Arnt Jensen makes games and has done so his entire life, ever since his computer interested father brought home the family’s first PC from Texas Instruments in the early 1980s. His second major interest was drawing, but he did not imagine he could combine the two talents and make a living from it, not until he started at Design School Kolding in 1994 and felt a whole new world opening up for him. It was the craziest thing. It was almost like having found your way home, he says.
Arnt Jensen explains that at the school he learned for the first time that it is okay to be stubborn, uncompromising and have a big ego. – I had gone to public school with 400 students, and almost everyone knew I was the one who could draw. I was sort of one of a kind. But then I arrived at Design School Kolding, and suddenly we were all one of a kind who had gathered from all over Denmark, he says.
After graduating in Kolding, he was hired by the Danish game company IO, but he did not really thrive there. Then he became a freelance artist and almost hated it and he constantly tried to invent something that he could call his own. One day, during a break, where he was sitting and drawing as usual, everything changed. He made the first drawing for what was to become the game LIMBO. He created a hazy, oppressive and threatening universe in black and white, and he has stuck to that universe. Every time he started to have doubts, he returned to that drawing and held on. Uncompromisingly.
It took him six months to reach the point where he drew the little boy you are in the game and who is looking for his sister in an eerie, monochrome world with dangers everywhere: Traps, giant spiders, knives and shingles. The country Limbo is a dystopian nightmarish world, the parallel world between Heaven and Hell, or Purgatory, according to the Catholic faith.
In an interview with Rasmus Karkov in the daily, Jyllands Posten, he says: All selections and deselections in the game have been made in order to make the experience more powerful; to let people immerse themselves, vanish in the game. That’s what I am looking for myself.

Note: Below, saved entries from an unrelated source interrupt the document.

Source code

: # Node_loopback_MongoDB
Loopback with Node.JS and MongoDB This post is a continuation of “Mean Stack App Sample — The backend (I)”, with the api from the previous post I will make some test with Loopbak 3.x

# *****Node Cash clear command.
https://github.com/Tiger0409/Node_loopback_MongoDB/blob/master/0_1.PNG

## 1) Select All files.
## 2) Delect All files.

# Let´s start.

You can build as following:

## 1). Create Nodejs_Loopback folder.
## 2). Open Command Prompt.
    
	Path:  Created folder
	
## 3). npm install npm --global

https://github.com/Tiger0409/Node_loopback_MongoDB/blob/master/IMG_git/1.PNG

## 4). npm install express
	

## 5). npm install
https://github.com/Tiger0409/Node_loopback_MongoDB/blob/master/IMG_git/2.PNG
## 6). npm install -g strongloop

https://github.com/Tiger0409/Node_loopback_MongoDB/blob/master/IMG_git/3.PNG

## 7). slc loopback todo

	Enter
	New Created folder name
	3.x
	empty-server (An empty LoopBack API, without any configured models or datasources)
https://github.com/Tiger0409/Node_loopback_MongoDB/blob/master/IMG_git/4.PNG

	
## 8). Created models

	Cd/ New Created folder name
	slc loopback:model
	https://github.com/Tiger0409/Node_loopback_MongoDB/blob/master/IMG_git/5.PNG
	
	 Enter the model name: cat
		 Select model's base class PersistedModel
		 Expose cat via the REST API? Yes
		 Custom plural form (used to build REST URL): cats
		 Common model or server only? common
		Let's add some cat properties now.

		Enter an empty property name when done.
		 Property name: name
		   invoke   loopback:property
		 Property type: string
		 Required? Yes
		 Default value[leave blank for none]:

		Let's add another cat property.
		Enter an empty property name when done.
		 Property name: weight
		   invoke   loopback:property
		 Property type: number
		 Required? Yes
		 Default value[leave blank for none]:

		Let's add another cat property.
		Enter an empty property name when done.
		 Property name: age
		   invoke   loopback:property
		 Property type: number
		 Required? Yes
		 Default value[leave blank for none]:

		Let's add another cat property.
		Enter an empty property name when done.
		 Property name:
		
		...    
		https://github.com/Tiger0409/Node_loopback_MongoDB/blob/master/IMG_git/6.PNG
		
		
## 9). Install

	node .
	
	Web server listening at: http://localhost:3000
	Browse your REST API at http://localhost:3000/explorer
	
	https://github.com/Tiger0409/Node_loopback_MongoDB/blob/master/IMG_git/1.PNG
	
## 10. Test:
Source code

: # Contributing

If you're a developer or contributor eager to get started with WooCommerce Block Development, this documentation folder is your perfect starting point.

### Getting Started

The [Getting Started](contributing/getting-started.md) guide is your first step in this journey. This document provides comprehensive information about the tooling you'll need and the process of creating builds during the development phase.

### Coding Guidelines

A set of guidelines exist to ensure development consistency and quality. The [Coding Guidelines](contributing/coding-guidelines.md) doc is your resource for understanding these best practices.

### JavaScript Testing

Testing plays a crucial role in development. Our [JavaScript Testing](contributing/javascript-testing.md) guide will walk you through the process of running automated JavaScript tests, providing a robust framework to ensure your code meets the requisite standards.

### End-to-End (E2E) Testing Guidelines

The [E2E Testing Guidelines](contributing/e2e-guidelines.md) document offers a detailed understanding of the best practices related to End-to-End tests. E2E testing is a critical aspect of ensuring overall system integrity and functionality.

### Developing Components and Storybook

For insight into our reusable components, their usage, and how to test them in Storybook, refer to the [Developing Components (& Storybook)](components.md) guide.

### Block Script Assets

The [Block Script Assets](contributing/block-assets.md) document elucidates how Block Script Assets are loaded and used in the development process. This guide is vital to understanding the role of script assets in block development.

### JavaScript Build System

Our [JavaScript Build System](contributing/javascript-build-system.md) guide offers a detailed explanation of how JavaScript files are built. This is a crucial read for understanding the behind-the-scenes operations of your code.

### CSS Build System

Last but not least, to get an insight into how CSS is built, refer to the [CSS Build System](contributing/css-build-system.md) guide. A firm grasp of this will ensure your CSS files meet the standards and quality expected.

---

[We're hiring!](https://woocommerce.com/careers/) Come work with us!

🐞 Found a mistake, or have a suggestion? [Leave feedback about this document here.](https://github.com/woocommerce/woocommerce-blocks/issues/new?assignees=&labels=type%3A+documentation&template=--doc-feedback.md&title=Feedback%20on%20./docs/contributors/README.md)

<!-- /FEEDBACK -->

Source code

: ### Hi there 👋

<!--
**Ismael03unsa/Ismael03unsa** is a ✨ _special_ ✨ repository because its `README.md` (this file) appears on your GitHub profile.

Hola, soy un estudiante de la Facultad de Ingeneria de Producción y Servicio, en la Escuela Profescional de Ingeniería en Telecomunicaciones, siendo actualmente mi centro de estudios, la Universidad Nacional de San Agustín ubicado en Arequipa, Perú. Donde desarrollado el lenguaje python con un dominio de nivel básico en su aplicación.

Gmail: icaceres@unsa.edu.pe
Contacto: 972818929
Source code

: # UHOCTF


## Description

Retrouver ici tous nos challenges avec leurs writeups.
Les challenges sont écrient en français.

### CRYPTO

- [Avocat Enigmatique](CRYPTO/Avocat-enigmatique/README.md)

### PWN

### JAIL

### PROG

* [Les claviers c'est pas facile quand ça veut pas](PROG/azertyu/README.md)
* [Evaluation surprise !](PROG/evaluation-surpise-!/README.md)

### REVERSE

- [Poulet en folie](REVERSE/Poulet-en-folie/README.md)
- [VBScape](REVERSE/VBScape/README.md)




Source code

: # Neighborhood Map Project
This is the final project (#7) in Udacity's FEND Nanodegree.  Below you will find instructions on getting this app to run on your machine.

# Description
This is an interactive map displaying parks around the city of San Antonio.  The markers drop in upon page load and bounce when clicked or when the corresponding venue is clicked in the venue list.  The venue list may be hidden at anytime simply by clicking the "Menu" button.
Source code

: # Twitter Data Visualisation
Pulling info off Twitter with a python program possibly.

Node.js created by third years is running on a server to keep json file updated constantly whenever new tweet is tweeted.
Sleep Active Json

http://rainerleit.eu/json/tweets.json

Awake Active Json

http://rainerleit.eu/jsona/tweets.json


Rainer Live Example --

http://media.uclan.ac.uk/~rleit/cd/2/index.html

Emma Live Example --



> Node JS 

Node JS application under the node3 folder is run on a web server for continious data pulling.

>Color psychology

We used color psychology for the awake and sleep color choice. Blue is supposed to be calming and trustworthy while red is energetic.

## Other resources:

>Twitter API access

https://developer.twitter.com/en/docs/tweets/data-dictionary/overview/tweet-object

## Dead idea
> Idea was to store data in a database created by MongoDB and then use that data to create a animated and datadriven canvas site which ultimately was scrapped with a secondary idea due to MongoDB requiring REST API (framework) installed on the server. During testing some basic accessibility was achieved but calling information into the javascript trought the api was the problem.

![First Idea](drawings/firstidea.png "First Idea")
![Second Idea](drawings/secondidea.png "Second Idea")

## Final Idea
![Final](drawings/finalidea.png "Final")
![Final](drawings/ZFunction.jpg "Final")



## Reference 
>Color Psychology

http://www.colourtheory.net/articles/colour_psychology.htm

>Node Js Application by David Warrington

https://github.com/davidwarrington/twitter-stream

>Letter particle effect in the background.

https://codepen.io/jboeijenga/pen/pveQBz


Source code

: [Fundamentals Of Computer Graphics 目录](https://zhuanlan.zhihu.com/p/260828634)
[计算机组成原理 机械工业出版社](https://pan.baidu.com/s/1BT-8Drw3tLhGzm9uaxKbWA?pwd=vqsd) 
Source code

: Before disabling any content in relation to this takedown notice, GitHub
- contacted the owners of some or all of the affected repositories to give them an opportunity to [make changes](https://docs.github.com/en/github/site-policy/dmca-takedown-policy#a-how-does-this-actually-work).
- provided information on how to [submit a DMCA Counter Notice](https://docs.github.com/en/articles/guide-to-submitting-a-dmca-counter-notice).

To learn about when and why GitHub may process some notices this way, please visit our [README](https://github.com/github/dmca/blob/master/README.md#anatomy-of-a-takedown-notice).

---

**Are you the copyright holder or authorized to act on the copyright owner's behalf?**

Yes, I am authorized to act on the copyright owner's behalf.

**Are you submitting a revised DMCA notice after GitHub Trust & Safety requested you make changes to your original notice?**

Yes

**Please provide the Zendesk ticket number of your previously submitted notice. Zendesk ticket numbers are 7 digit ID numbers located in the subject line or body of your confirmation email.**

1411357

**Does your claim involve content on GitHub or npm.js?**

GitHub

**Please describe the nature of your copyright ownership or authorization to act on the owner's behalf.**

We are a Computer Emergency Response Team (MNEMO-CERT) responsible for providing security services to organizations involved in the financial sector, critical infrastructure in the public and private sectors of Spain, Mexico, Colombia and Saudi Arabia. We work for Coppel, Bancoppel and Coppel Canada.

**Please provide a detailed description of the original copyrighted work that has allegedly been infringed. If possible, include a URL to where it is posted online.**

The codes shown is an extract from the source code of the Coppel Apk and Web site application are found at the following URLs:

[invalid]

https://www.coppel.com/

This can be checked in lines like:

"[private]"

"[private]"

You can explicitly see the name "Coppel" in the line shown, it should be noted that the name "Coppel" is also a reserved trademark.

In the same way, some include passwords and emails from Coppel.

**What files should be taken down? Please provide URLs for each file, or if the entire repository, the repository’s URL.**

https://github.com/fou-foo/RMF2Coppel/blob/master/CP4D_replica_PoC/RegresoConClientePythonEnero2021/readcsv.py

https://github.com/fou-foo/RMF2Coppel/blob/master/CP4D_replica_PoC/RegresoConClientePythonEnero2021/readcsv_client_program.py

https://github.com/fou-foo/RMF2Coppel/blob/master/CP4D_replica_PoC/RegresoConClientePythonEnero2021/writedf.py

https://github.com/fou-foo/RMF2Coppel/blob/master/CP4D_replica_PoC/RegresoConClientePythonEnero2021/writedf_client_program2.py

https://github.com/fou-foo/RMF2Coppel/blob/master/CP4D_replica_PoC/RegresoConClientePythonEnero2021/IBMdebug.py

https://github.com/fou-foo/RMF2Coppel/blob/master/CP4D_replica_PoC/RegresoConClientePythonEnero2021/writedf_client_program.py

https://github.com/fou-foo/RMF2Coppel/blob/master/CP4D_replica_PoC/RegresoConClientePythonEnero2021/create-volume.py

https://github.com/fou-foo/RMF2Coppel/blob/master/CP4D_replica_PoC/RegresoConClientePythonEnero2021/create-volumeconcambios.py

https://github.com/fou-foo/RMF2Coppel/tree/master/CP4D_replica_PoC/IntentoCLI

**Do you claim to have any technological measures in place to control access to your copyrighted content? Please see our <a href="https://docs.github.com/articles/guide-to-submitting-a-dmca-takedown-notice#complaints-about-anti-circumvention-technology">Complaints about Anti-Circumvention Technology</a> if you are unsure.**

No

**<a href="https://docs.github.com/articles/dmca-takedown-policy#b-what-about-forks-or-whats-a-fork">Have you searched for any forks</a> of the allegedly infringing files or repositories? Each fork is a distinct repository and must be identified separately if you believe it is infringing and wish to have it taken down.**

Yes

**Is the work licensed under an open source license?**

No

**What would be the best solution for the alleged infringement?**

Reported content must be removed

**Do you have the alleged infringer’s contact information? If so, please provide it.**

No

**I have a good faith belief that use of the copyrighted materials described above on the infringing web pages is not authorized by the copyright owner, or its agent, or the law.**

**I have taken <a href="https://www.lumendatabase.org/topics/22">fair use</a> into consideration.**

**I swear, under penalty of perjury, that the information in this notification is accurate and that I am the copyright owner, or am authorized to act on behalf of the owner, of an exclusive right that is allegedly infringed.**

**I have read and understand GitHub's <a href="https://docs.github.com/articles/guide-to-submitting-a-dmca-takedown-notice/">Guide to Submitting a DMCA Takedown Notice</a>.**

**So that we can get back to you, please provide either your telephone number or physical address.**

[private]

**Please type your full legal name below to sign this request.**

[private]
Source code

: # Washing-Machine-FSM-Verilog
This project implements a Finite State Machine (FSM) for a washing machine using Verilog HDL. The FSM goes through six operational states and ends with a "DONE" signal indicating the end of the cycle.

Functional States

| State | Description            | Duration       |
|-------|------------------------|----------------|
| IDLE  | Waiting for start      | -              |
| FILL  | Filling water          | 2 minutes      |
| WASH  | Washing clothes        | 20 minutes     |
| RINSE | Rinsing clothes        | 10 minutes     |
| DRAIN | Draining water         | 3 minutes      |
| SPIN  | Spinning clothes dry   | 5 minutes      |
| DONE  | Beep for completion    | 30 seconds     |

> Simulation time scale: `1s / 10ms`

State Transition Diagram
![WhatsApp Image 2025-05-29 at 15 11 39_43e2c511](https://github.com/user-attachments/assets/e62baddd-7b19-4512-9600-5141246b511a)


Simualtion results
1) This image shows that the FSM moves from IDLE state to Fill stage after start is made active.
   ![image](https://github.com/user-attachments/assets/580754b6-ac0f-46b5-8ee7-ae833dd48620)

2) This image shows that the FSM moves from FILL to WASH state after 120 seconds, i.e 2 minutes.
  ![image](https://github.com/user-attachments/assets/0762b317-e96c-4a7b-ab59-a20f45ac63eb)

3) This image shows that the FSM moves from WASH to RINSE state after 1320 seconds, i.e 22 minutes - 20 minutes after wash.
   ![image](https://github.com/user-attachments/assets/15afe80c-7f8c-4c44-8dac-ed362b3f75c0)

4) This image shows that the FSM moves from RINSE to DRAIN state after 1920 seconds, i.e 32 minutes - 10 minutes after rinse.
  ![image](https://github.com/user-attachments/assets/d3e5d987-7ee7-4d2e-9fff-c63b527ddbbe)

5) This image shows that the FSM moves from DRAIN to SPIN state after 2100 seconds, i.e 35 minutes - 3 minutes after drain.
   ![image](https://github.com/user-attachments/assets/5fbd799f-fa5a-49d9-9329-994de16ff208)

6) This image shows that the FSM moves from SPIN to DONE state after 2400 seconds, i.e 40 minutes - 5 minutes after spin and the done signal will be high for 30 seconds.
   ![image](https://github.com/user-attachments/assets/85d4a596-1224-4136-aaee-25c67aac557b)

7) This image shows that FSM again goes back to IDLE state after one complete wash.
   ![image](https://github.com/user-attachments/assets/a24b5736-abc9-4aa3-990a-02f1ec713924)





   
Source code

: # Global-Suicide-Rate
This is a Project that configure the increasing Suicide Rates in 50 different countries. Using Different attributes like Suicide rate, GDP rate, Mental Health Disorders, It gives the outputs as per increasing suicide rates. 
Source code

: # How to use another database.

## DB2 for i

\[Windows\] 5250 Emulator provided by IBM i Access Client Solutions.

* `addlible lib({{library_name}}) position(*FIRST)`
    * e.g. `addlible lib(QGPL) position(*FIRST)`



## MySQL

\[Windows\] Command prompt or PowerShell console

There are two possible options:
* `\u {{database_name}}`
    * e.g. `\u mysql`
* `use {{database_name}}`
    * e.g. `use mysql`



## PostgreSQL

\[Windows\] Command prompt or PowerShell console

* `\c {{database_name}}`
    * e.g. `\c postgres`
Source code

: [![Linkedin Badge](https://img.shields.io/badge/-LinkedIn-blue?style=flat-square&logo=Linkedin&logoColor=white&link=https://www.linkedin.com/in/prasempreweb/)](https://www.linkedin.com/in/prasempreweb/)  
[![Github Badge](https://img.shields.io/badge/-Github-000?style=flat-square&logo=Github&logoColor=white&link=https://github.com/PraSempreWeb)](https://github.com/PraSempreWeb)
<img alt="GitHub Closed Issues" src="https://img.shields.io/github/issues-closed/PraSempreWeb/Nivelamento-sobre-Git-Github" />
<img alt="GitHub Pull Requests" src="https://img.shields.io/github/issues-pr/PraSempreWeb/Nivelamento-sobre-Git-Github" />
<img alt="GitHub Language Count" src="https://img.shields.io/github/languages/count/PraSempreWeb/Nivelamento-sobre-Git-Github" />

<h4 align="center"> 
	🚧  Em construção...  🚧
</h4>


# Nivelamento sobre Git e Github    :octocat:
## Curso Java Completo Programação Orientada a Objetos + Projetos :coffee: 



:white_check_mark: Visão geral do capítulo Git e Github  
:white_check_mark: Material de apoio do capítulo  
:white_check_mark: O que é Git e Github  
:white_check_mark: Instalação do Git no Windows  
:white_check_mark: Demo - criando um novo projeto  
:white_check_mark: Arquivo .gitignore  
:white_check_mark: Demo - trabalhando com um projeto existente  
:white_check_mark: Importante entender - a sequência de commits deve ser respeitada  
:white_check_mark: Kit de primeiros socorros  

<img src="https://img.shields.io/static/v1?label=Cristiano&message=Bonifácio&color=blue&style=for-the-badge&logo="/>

The game was released in 2010 and became the third most award-winning game that year. When Arnt’s next game, INSIDE, was released in 2016, it was received even more enthusiastically, and it has been nominated for countless awards at all the major festivals and conferences in the world. In its review on May 5, 2016 the Washington Post wrote:
“There is a term in Danish, ‘gennembrud’, that means ‘breakthrough’. In 1883, the critic, Georg Brandes, used the phrase ‘Det moderne gennembrud’, or the ‘Modern Breakthrough’, to describe the ways in which Scandinavian literary artists were rebelling against the conventions of their time and forging new paths for artists outside of the region. Since then, the idea has been applied to the paintings of Edvard Munch and the films of Ingmar Bergman. An “art of siege, of takeover” is how Arnold Weinstein describes such works in his book “Northern Arts.” Though they labor in another time and another medium, the developers at the Copenhagen-based video game studio Playdead deserve to have their work studied in such a light. They, too, are pushing the boundaries of their chosen art form by making creepy, visually expressive games that tap into the dark areas of the collective unconsciousness.”
Today Arnt Jensen is CEO of Playdead that has a staff of 25 and is located at Pilestræde in Copenhagen.